WORK TASK »
Each line of the data below that contains "Length" must be copied.
RECORDS FOR THE EXERCISE section start
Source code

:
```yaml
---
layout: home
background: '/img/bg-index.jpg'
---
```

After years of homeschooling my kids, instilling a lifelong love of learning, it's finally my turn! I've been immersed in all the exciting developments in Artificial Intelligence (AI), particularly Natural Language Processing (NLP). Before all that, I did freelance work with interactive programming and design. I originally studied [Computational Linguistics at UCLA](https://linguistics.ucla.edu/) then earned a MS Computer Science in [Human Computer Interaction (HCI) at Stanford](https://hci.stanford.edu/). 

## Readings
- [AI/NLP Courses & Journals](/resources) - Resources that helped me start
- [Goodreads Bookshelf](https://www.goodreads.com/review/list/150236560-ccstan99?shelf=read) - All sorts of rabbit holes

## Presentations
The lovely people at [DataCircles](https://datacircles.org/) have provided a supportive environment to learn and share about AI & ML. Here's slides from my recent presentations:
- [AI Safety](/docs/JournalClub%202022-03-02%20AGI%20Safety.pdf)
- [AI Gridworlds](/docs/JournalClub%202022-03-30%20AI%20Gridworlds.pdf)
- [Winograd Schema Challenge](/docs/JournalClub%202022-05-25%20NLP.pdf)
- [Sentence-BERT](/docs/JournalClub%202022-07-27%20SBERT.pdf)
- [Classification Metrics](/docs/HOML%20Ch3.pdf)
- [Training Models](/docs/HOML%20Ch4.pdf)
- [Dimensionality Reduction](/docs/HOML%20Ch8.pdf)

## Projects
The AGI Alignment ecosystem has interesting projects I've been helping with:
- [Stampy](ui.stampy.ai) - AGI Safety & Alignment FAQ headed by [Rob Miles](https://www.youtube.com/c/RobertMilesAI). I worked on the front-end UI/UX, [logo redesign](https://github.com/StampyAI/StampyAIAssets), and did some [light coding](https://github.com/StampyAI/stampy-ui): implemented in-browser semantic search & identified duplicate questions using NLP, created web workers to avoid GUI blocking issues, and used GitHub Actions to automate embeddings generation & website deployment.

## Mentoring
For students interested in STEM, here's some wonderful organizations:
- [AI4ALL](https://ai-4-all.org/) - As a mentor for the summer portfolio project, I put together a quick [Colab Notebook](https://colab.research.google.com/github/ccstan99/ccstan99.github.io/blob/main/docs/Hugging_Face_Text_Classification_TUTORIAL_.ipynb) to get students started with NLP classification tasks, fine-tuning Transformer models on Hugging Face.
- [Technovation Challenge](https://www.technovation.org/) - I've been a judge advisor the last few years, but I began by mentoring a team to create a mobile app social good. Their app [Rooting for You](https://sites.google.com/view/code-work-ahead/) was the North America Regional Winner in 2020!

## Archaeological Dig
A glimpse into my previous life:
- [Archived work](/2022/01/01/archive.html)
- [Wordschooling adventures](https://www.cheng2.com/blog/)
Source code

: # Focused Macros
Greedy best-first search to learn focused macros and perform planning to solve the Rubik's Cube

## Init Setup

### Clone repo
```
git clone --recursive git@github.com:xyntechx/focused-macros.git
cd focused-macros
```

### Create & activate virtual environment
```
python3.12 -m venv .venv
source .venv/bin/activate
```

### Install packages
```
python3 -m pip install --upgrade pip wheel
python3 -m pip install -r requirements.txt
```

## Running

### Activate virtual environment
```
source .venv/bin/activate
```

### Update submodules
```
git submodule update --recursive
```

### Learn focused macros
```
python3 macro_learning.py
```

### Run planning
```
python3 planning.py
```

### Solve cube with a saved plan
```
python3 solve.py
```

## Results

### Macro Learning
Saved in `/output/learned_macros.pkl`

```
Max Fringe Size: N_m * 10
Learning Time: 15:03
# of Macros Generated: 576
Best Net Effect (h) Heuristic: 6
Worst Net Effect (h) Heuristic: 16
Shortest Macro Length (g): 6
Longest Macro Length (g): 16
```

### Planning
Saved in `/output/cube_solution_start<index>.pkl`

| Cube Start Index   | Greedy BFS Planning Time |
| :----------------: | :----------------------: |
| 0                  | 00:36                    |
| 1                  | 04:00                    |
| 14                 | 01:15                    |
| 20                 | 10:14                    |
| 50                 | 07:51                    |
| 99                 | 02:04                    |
RECORDS FOR THE EXERCISE section end
TASK RESPONSE »
Shortest Macro Length (g): 6
Longest Macro Length (g): 16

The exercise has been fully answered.